CHP Grup Başkanvekili Bülent Tezcan referandum sonuçlarına ilişkin basın açıklaması yaptı. Tezcan, referandumda oyların 'gizli sayıldığı' iddiasında bulundu. Tezcan, Milleti hukuk ekseninde rahatlatacak tek bir karar vardır; seçimin, Yüksek Seçim Kurulu tarafından iptal edilmesidir' diye konuştu. Referandumun iptali için AYM'ye gideceklerini de açıkladı.

Bugün basın açıklaması yapan CHP Grup Başkanvekili Bülent Tezcan YSK'nın açık oy sayımı kuralını çiğnediğini söyledi.

Tezcan'ın konuşmasından satır başları şöyle:

İçişleri Bakanı, vatandaşların sandık alanında bulunamayacağını söylemiştir. Ama temsilcimiz YSK'ya bakanlığın böyle bir yetkisinin olmadığını ve sayımın vatandaşlara açık olması gerektiğinin anayasal hak olduğunu söylemiştir. YSK, bakanın açıklamasına gülüp geçmiştir.
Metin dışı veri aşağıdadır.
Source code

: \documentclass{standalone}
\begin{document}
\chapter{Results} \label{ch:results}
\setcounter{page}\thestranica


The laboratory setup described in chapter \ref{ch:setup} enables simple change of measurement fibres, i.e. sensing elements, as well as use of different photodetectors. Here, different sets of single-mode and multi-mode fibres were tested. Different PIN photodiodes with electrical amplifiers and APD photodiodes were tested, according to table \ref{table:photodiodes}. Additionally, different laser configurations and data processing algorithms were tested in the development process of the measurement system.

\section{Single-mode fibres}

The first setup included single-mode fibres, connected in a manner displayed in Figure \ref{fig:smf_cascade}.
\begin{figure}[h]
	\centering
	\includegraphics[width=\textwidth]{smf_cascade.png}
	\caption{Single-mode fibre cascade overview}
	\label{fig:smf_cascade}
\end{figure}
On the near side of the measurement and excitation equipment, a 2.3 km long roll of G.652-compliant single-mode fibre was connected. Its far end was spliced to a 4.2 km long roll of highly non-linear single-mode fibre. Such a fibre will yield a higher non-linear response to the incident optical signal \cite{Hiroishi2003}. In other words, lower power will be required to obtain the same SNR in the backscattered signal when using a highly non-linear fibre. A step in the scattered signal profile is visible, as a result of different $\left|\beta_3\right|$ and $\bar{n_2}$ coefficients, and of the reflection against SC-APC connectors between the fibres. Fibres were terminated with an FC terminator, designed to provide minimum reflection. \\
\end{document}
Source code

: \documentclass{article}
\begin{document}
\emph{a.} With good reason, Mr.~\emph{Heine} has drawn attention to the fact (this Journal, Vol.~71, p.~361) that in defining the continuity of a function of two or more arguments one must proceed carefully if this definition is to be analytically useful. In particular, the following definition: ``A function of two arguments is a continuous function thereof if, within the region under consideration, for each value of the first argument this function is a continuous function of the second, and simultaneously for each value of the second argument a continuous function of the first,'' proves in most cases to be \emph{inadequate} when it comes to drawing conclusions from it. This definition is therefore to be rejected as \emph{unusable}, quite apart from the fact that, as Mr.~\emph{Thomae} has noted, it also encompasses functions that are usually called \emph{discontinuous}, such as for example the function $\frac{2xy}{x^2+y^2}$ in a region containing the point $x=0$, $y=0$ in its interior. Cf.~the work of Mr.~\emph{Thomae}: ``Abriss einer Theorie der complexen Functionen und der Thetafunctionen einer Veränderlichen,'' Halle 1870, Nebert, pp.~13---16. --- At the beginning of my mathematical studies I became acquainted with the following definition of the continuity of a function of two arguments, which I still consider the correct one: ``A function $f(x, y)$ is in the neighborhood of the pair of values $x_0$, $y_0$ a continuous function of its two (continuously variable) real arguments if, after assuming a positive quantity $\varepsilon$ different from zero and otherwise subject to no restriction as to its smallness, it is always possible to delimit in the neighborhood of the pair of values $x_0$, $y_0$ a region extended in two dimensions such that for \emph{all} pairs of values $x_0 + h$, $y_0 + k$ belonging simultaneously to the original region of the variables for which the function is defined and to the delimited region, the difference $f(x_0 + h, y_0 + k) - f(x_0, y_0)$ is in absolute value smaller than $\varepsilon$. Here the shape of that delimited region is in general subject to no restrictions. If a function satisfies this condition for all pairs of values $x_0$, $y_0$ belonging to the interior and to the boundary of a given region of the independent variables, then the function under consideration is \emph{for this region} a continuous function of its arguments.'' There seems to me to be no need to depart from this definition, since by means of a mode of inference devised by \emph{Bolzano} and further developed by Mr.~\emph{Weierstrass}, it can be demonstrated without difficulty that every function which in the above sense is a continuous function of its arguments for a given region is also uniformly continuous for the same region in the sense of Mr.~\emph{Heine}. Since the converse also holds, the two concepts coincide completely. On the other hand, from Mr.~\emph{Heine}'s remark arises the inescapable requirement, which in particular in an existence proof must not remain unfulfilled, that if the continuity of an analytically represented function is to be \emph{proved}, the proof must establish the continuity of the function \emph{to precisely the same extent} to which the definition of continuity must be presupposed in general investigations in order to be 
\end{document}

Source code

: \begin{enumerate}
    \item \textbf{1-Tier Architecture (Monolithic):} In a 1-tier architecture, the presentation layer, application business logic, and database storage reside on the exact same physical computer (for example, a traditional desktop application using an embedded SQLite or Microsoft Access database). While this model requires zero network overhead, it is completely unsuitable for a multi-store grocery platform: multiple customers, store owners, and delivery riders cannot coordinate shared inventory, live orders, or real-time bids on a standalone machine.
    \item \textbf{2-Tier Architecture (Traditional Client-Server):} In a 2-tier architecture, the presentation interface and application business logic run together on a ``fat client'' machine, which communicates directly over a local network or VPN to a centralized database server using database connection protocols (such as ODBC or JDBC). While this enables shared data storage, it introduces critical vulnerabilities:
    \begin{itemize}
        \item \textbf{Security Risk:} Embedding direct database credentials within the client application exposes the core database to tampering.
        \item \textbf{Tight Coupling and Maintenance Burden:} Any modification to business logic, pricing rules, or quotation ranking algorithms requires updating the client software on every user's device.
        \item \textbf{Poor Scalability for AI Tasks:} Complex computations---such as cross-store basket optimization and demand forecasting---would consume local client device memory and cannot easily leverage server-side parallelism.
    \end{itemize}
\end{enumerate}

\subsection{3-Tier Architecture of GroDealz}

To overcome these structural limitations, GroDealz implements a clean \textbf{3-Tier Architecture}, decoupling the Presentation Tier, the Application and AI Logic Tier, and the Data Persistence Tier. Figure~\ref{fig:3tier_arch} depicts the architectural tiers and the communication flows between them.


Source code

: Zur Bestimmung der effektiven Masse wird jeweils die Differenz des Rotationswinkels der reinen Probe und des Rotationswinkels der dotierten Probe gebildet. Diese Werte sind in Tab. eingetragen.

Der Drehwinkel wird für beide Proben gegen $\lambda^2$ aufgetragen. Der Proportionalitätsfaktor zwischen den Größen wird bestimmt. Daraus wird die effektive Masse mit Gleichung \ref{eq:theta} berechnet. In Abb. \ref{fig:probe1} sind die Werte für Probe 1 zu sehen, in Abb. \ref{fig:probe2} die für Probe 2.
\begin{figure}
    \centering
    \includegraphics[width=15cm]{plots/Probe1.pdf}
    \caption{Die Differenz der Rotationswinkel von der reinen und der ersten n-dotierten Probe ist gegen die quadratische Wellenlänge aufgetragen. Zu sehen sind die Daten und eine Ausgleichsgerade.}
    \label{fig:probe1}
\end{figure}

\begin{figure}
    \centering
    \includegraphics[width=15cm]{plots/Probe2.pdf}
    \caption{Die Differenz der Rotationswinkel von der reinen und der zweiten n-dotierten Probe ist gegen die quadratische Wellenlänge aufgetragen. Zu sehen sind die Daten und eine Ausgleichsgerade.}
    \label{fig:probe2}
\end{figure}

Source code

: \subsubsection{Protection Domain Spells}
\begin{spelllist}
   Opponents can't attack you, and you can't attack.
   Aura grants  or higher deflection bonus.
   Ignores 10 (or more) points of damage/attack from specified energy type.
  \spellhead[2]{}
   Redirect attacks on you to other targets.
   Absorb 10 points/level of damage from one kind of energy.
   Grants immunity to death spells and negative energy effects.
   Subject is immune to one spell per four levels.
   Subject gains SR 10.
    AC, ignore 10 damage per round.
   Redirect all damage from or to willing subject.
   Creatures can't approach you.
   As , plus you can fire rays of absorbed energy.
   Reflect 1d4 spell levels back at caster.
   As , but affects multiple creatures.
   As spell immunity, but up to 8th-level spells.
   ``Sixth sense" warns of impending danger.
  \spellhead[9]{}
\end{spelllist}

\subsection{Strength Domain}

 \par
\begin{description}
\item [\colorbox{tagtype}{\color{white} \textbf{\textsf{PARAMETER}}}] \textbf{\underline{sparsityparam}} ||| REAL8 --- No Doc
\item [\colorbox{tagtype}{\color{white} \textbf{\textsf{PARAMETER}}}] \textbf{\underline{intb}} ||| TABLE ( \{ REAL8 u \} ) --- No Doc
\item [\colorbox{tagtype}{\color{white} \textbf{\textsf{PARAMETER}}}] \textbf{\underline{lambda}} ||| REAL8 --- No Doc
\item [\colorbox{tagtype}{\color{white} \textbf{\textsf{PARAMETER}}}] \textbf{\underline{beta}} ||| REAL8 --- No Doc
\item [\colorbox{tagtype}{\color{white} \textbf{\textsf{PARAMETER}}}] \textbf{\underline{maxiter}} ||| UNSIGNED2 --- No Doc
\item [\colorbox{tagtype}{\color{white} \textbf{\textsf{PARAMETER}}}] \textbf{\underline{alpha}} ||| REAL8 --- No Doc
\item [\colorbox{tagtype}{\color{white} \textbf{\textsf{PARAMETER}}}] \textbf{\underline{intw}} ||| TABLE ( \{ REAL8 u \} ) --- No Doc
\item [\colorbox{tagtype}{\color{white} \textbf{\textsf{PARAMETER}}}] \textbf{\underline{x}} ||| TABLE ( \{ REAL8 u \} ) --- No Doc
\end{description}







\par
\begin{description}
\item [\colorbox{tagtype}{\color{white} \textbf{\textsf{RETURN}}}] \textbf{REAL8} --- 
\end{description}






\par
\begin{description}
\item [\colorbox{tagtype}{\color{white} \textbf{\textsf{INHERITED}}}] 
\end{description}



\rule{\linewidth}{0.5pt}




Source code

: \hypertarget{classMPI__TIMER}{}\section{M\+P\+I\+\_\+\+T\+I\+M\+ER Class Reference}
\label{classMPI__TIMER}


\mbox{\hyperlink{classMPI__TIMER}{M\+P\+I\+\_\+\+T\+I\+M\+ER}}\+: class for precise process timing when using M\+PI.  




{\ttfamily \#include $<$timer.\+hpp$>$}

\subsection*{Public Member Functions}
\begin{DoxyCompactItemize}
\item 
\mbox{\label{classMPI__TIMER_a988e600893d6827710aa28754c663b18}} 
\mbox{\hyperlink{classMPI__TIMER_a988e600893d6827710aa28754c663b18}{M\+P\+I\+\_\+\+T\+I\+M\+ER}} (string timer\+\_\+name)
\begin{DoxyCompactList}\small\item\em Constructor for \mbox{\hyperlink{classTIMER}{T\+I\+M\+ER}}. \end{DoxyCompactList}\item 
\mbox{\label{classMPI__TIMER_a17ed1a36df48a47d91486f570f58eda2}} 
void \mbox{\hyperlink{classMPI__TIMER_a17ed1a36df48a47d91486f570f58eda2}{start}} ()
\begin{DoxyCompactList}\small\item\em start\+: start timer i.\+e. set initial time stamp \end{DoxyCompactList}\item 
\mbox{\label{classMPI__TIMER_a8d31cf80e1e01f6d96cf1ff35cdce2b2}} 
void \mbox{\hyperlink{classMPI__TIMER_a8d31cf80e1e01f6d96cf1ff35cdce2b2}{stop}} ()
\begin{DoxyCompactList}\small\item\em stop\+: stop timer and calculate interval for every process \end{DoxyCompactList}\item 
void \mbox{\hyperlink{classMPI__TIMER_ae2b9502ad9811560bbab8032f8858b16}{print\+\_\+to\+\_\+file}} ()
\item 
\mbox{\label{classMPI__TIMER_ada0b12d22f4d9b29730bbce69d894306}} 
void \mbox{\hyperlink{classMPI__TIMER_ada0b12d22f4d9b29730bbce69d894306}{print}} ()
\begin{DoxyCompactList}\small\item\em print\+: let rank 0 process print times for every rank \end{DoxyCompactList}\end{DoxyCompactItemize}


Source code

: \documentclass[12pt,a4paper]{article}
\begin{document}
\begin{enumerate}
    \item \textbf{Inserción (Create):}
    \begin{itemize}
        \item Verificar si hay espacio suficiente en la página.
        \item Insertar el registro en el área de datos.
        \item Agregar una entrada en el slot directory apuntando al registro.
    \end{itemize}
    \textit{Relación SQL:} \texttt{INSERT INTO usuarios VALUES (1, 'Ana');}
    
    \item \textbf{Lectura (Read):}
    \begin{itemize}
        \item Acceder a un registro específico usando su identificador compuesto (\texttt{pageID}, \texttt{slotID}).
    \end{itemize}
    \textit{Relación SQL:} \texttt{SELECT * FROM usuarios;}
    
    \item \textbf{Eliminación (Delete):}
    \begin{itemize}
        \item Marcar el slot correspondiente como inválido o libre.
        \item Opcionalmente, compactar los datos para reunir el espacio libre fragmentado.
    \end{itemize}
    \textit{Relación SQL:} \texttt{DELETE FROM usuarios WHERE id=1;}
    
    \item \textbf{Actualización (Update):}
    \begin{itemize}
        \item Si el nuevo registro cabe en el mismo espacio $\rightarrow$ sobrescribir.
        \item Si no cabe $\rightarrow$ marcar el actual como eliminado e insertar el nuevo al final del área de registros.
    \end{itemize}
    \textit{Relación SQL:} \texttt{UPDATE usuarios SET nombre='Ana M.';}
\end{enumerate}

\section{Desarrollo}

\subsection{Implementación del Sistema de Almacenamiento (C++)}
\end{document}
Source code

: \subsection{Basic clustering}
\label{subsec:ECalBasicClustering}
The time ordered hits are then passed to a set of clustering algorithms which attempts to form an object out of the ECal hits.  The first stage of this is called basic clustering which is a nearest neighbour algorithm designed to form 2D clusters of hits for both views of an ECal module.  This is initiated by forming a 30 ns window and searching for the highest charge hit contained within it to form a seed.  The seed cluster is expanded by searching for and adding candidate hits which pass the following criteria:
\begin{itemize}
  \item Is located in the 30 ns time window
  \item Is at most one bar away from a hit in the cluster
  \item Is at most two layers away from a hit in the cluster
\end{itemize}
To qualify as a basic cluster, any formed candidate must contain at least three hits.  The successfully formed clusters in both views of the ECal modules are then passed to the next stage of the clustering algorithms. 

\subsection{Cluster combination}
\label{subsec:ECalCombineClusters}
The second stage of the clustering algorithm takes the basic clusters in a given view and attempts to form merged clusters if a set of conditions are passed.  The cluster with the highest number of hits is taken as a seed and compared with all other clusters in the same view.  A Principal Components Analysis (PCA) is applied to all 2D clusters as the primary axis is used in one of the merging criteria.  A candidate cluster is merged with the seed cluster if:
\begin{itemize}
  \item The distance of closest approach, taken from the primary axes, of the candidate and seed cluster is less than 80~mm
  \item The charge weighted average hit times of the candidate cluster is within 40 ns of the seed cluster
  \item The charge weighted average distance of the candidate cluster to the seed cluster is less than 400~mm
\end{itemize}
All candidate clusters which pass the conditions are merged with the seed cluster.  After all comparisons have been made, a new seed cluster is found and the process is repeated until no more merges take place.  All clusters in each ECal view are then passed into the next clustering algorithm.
Ancak sayım başladığı andan itibaren Türkiye'nin her yerinden gizli sayım yapıldığı ve vatandaşların sayım alanlarına izlemek için sokulmadığı şikayetleri gelmiştir.

19 ayrı şikayeti size gösterebilirim. YSK'ya itirazlar da bulunduk. Saat 17.21 itibarıyla şimdi burada gördüğünüz kısa mesajla YSK tarafından seçim kurullarına gönderilmiştir; sayım döküm işlemlerini siyasi parti müşahitlerinin ve o sandıkta yer alan seçmenlerin izlemesi gerekmektedir. Doğu ve Güneydoğu sandıkları 16.00'da açıldı. Bu mesaj gittiğinde 1 saat olmuş, sayım bitmişti. Bunlar özellikle 2017 anayasa referandumunun tarihin yeniden tekekrür ettiği bir referandumdur. Bu referandum açık oy, gizli sayım ilkesinin uygulandığı sopalı seçim olarak tarihte kara leke olacaktır.

YSK, güvenli bir seçim yapamamıştır, yaptırmamıştır. YSK'nın görevi seçimlerin yargı gözetim ve denetimi altında yapılmasını güvence altına almaktır. YSK, referandumun iktidar gözetimi altında yapılmasının aracı olmuştur. Kampanya döneminde medya denetimini sağlayan, seçim kanunu değişikliğini OHAL'le yapılan seçim kanunu değişikliğini YSK, anayasanın 67. maddesine rağmen yürürlükte kabul etmiştir. Tansiyonu düşürecek tek şeyin referandumun geçersiz sayılması olduğunu belirten Tezcan, referandumla ilgili şikayetlerini Anayasa Mahkemesi'ne götüreceklerini, gerekirse de konuyu AİHM'e taşıyacaklarını belirtti.